William Cash champions bringing more veterans into the City and HNWs being savvy and safe when it comes to securing their communications
Following the success of the Veterans on Wall Street annual dinner in New York, which began life as a Wall Street recruiting conference for ex-military types sponsored by the top banks, London is now following suit. The inaugural City Veterans Dinner will take place on Thursday 5 November at the Imperial War Museum and I am delighted that Spear’s will be a media partner for the event.
The dinner will be hosted by such major banks as Citi and Goldman Sachs, and looks to fill the void created by the absence of Arki Busson’s annual ARK dinner. The banks and wealth management community will be hosting tables for 350 UHNW clients with an auction, key speakers — hopefully to include royalty — and various top brass. The dinner will raise money for three charities — Blesma, Combat Stress and SkillForce — as well as raising awareness that the financial services industries are very much ‘open for CVs’ from former military personnel of all ranks.

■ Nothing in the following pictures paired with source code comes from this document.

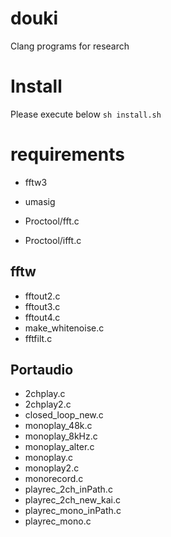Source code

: # douki
Clang programs for research

# Install
Please execute below
`sh install.sh`

# requirements

- fftw3
- umasig

- Proctool/fft.c
- Proctool/ifft.c

## fftw
- fftout2.c
- fftout3.c
- fftout4.c
- make_whitenoise.c
- fftfilt.c

## Portaudio
- 2chplay.c
- 2chplay2.c
- closed_loop_new.c
- monoplay_48k.c
- monoplay_8kHz.c
- monoplay_alter.c
- monoplay.c
- monoplay2.c
- monorecord.c
- playrec_2ch_inPath.c
- playrec_2ch_new_kai.c
- playrec_mono_inPath.c
- playrec_mono.c

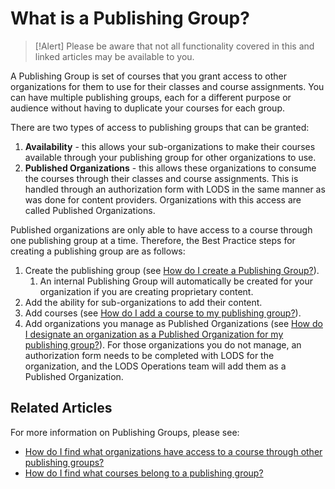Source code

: # What is a Publishing Group?

> [!Alert] Please be aware that not all functionality covered in this and linked articles may be available to you. 

A Publishing Group is set of courses that you grant access to other organizations for them to use for their classes and course assignments. You can have multiple publishing groups, each for a different purpose or audience without having to duplicate your courses for each group.

There are two types of access to publishing groups that can be granted:
1. **Availability** - this allows your sub-organizations to make their courses available through your publishing group for other organizations to use.
1. **Published Organizations** - this allows these organizations to consume the courses through their classes and course assignments. This is handled through an authorization form with LODS in the same manner as was done for content providers. Organizations with this access are called Published Organizations. 

Published organizations are only able to have access to a course through one publishing group at a time. Therefore, the Best Practice steps for creating a publishing group are as follows:

1. Create the publishing group (see [How do I create a Publishing Group?](create-publishing-group.md)).
    1. An internal Publishing Group will automatically be created for your organization if you are creating proprietary content.
1. Add the ability for sub-organizations to add their content.
1. Add courses (see [How do I add a course to my publishing group?](add-courses-to-publishing-group.md)).
1. Add organizations you manage as Published Organizations (see [How do I designate an organization as a Published Organization for my publishing group?](add-published-orgs-to-publishing-group.md)). For those organizations you do not manage, an authorization form needs to be completed with LODS for the organization, and the LODS Operations team will add them as a Published Organization.

## Related Articles

For more information on Publishing Groups, please see:

- [How do I find what organizations have access to a course through other publishing groups?](pg-add-pg-error-resolution.md)
- [How do I find what courses belong to a publishing group?](pg-add-org-error-resolution.md)


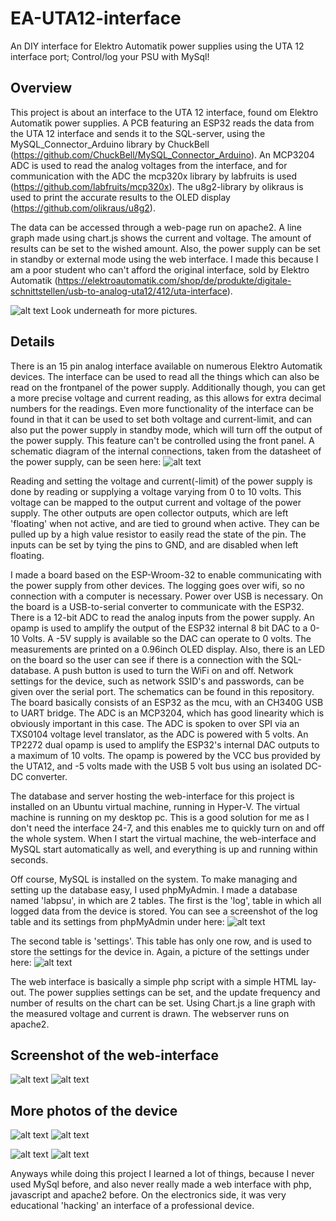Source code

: # EA-UTA12-interface
An DIY interface for Elektro Automatik power supplies using the UTA 12 interface port; Control/log your PSU with MySql!

## Overview
This project is about an interface to the UTA 12 interface, found om Elektro Automatik power supplies.
A PCB featuring an ESP32 reads the data from the UTA 12 interface and sends it to the SQL-server, using the MySQL_Connector_Arduino library by ChuckBell (https://github.com/ChuckBell/MySQL_Connector_Arduino). An MCP3204 ADC is used to read the analog voltages from the interface, and for communication with the ADC the mcp320x library by labfruits is used (https://github.com/labfruits/mcp320x). The u8g2-library by olikraus is used to print the accurate results to the OLED display (https://github.com/olikraus/u8g2).

The data can be accessed through a web-page run on apache2. A line graph made using chart.js shows the current and voltage. The amount of results can be set to the wished amount. Also, the power supply can be set in standby or external mode using the web interface.
I made this because I am a poor student who can't afford the original interface, sold by Elektro Automatik (https://elektroautomatik.com/shop/de/produkte/digitale-schnittstellen/usb-to-analog-uta12/412/uta-interface).

![alt text](https://github.com/H3ndrik-Jan/EA-UTA12-interface/blob/master/pictures/on.jpg)
Look underneath for more pictures.

## Details
There is an 15 pin analog interface available on numerous Elektro Automatik devices. The interface can be used to read all the things which can also be read on the frontpanel of the power supply. Additionally though, you can get a more precise voltage and current reading, as this allows for extra decimal numbers for the readings.
Even more functionality of the interface can be found in that it can be used to set both voltage and current-limit, and can also put the power supply in standby mode, which will turn off the output of the power supply. This feature can't be controlled using the front panel.
A schematic diagram of the internal connections, taken from the datasheet of the power supply, can be seen here:
![alt text](https://github.com/H3ndrik-Jan/EA-UTA12-interface/blob/master/pictures/Internal.PNG)

Reading and setting the voltage and current(-limit) of the power supply is done by reading or supplying a voltage varying from 0 to 10 volts. This voltage can be mapped to the output current and voltage of the power supply. The other outputs are open collector outputs, which are left 'floating' when not active, and are tied to ground when active. They can be pulled up by a high value resistor to easily read the state of the pin. The inputs can be set by tying the pins to GND, and are disabled when left floating.

I made a board based on the ESP-Wroom-32 to enable communicating with the power supply from other devices. The logging goes over wifi, so no connection with a computer is necessary. Power over USB is necessary. On the board is a USB-to-serial converter to communicate with the ESP32. There is a 12-bit ADC to read the analog inputs from the power supply. An opamp is used to amplify the output of the ESP32 internal 8 bit DAC to a 0-10 Volts. A -5V supply is available so the DAC can operate to 0 volts. The measurements are printed on a 0.96inch OLED display. Also, there is an LED on the board so the user can see if there is a connection with the SQL-database. A push button is used to turn the WiFi on and off. Network settings for the device, such as network SSID's and passwords, can be given over the serial port. The schematics can be found in this repository. The board basically consists of an ESP32 as the mcu, with an CH340G USB to UART bridge. The ADC is an MCP3204, which has good linearity which is obviously important in this case. The ADC is spoken to over SPI via an TXS0104 voltage level translator, as the ADC is powered with 5 volts. An TP2272 dual opamp is used to amplify the ESP32's internal DAC outputs to a maximum of 10 volts. The opamp is powered by the VCC bus provided by the UTA12, and -5 volts made with the USB 5 volt bus using an isolated DC-DC converter.

The database and server hosting the web-interface for this project is installed on an Ubuntu virtual machine, running in Hyper-V. The virtual machine is running on my desktop pc. This is a good solution for me as I don't need the interface 24-7, and this enables me to quickly turn on and off the whole system. When I start the virtual machine, the web-interface and MySQL start automatically as well, and everything is up and running within seconds.

Off course, MySQL is installed on the system. To make managing and setting up the database easy, I used phpMyAdmin.
I made a database named 'labpsu', in which are 2 tables. The first is the 'log', table in which all logged data from the device is stored. You can see a screenshot of the log table and its settings from phpMyAdmin under here:
![alt text](https://github.com/H3ndrik-Jan/EA-UTA12-interface/blob/master/pictures/logtable.PNG)

The second table is 'settings'. This table has only one row, and is used to store the settings for the device in. Again, a picture of the settings under here:
![alt text](https://github.com/H3ndrik-Jan/EA-UTA12-interface/blob/master/pictures/settingstable.PNG)

The web interface is basically a simple php script with a simple HTML lay-out. The power supplies settings can be set, and the update frequency and number of results on the chart can be set. Using Chart.js a line graph with the measured voltage and current is drawn. The webserver runs on apache2.

## Screenshot of the web-interface
![alt text](https://github.com/H3ndrik-Jan/EA-UTA12-interface/blob/master/pictures/Screenshot.PNG)
![alt text](https://github.com/H3ndrik-Jan/EA-UTA12-interface/blob/master/pictures/menu.PNG)

## More photos of the device
![alt text](https://github.com/H3ndrik-Jan/EA-UTA12-interface/blob/master/pictures/on.jpg)
![alt text](https://github.com/H3ndrik-Jan/EA-UTA12-interface/blob/master/pictures/back.jpg)

![alt text](https://github.com/H3ndrik-Jan/EA-UTA12-interface/blob/master/pictures/PCB.jpg)
![alt text](https://github.com/H3ndrik-Jan/EA-UTA12-interface/blob/master/pictures/Housing.jpg)

Anyways while doing this project I learned a lot of things, because I never used MySql before, and also never really made a web interface with php, javascript and apache2 before. On the electronics side, it was very educational 'hacking' an interface of a professional device.
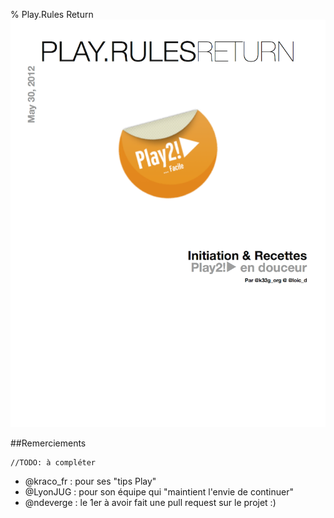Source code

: % Play.Rules Return
![](rsrc/play.rules.return.png)

##Remerciements

	//TODO: à compléter

- @kraco_fr : pour ses "tips Play"
- @LyonJUG : pour son équipe qui "maintient l'envie de continuer"
- @ndeverge : le 1er à avoir fait une pull request sur le projet :)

The success of the VOWS dinner has become a ‘central recruiting tool for investment banks’, according to New York media, who note that such ‘veteran outreach’ is a useful way of improving the banking sector’s own public-service record. After the first VOWS dinner was held at the Cipriani Ballroom in New York, up to 200 veterans were offered jobs from the hundred-plus companies that attended.
The driving force behind the dinner is Citi Private Bank’s Francis Roseman, an ex-army officer of nine years (with three tours in Iraq and two in Afghanistan) who works closely with David Poole. He has helped to form the ‘cross-City committee’ putting the event together. I have been asked to assist with any ‘money can’t buy’ experiences or auction prizes for this excellent cause, so if Spear’s readers have under-occupied yachts, Caribbean villas or winter chalets (with availability in the actual skiing season) that they wish to be included in the auction, please email me.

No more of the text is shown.